EXTRACTED RECORDS Start Marker

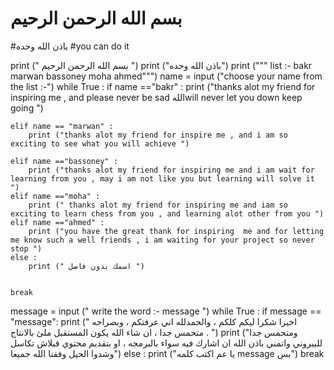 # بسم الله الرحمن الرحيم 
 #باذن الله وحده
 #you can do it

print (" بسم الله الرحمن الرحيم ")
print ("باذن الله وحده")
print (""" list :- 
bakr   
marwan
bassoney 
moha
ahmed""")
name = input ("choose your name from the list :-")
while True :
	if name =="bakr" :
		print ("thanks alot my friend for inspiring me  , and please never be sad اللهwill never let you down keep going ")
		
	elif name == "marwan" :
		print ("thanks alot my friend for inspire me , and i am so exciting to see what you will achieve ")
		
	elif name =="bassoney" :
		print ("thanks alot my friend for inspiring me and i am wait for learning from you , may i am not like you but learning will solve it ")
	elif name =="moha" :
		print (" thanks alot my friend for inspiring me and iam so exciting to learn chess from you , and learning alot other from you ")
	elif name =="ahmed" :
		print ("you have the great thank for inspiring  me and for letting me know such a well friends , i am waiting for your project so never stop ")
	else :
		print (" اسمك بدون فاصل ")
	
	
	break
message = input (" write the word  :- message ")
while True :
	if message == "message":
		print ("  اخيرا شكرا ليكم كلكم ، والحمدلله اني عرفتكم ، وبصراحه متحمس جدا ، ان شاء الله يكون المستقبل ملئ بالانتاج . ")
		print ("ومتحمس جدا للبيروني واتمني باذن الله ان اشارك فيه سواء بالبرمجه ، او بتقديم محتوي فبلاش تكاسل وشدوا الحيل وفقنا الله جميعا")
	else :
		print ("يا عم اكتب كلمه message بس")
	break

EXTRACTED RECORDS End Marker

» WORK TASK: Pictures are to be dropped, and every record is to be copied exactly.

» RESULT FOR THIS EXERCISE:
 # بسم الله الرحمن الرحيم 
 #باذن الله وحده
 #you can do it

print (" بسم الله الرحمن الرحيم ")
print ("باذن الله وحده")
print (""" list :- 
bakr   
marwan
bassoney 
moha
ahmed""")
name = input ("choose your name from the list :-")
while True :
	if name =="bakr" :
		print ("thanks alot my friend for inspiring me  , and please never be sad اللهwill never let you down keep going ")
		
	elif name == "marwan" :
		print ("thanks alot my friend for inspire me , and i am so exciting to see what you will achieve ")
		
	elif name =="bassoney" :
		print ("thanks alot my friend for inspiring me and i am wait for learning from you , may i am not like you but learning will solve it ")
	elif name =="moha" :
		print (" thanks alot my friend for inspiring me and iam so exciting to learn chess from you , and learning alot other from you ")
	elif name =="ahmed" :
		print ("you have the great thank for inspiring  me and for letting me know such a well friends , i am waiting for your project so never stop ")
	else :
		print (" اسمك بدون فاصل ")
	
	
	break
message = input (" write the word  :- message ")
while True :
	if message == "message":
		print ("  اخيرا شكرا ليكم كلكم ، والحمدلله اني عرفتكم ، وبصراحه متحمس جدا ، ان شاء الله يكون المستقبل ملئ بالانتاج . ")
		print ("ومتحمس جدا للبيروني واتمني باذن الله ان اشارك فيه سواء بالبرمجه ، او بتقديم محتوي فبلاش تكاسل وشدوا الحيل وفقنا الله جميعا")
	else :
		print ("يا عم اكتب كلمه message بس")
	break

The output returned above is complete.